- [Problem statement]
Filter the records for "solver" and keep each line that has it.

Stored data
※ ※ ※

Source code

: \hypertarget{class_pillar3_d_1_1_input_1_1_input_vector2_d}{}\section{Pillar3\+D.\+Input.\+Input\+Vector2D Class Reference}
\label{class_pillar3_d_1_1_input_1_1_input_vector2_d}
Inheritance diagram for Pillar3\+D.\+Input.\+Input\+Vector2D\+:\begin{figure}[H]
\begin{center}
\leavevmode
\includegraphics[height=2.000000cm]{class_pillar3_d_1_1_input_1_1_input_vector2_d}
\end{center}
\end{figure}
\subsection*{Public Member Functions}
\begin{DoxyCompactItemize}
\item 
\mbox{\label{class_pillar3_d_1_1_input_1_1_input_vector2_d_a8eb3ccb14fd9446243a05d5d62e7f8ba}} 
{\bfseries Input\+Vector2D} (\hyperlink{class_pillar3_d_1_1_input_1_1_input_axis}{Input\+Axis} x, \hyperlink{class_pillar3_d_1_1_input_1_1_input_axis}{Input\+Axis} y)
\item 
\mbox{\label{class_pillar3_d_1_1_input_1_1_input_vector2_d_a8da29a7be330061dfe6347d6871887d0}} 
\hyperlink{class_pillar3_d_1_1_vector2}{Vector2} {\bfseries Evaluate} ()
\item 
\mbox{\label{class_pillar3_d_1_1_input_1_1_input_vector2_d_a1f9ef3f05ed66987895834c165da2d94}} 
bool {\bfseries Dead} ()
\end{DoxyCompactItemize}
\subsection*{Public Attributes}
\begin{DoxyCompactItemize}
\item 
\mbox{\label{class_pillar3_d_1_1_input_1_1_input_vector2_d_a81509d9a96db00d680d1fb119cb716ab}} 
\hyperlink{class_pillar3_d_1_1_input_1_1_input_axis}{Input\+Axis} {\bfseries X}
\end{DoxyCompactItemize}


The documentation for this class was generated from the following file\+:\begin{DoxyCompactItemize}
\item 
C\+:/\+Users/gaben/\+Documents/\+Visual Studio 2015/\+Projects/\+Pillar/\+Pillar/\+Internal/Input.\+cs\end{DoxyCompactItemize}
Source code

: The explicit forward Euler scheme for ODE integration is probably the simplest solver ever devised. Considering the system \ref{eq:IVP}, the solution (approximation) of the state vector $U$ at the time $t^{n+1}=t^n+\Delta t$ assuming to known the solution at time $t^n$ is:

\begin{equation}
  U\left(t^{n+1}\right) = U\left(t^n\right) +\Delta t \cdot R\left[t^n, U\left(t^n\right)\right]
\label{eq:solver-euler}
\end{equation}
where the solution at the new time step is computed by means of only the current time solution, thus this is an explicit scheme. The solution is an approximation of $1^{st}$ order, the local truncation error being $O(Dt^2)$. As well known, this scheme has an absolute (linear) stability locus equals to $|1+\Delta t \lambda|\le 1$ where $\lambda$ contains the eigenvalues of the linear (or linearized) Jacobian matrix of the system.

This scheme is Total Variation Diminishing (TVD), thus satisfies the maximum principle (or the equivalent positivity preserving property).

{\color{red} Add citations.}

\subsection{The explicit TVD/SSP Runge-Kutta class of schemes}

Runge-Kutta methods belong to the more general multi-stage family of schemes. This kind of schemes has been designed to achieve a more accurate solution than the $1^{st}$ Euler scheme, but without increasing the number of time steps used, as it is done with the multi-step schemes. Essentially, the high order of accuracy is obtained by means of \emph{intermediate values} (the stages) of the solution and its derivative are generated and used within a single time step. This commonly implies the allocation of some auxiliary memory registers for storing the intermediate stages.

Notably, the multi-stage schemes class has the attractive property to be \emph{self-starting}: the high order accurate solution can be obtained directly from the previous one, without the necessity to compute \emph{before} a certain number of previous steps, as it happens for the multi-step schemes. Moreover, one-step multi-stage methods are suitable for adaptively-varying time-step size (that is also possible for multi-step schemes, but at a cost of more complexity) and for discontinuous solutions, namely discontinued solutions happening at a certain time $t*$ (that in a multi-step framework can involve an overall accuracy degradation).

※ ※ ※

- [Worked solution]
: The explicit forward Euler scheme for ODE integration is probably the simplest solver ever devised. Considering the system \ref{eq:IVP}, the solution (approximation) of the state vector $U$ at the time $t^{n+1}=t^n+\Delta t$ assuming to known the solution at time $t^n$ is:
\label{eq:solver-euler}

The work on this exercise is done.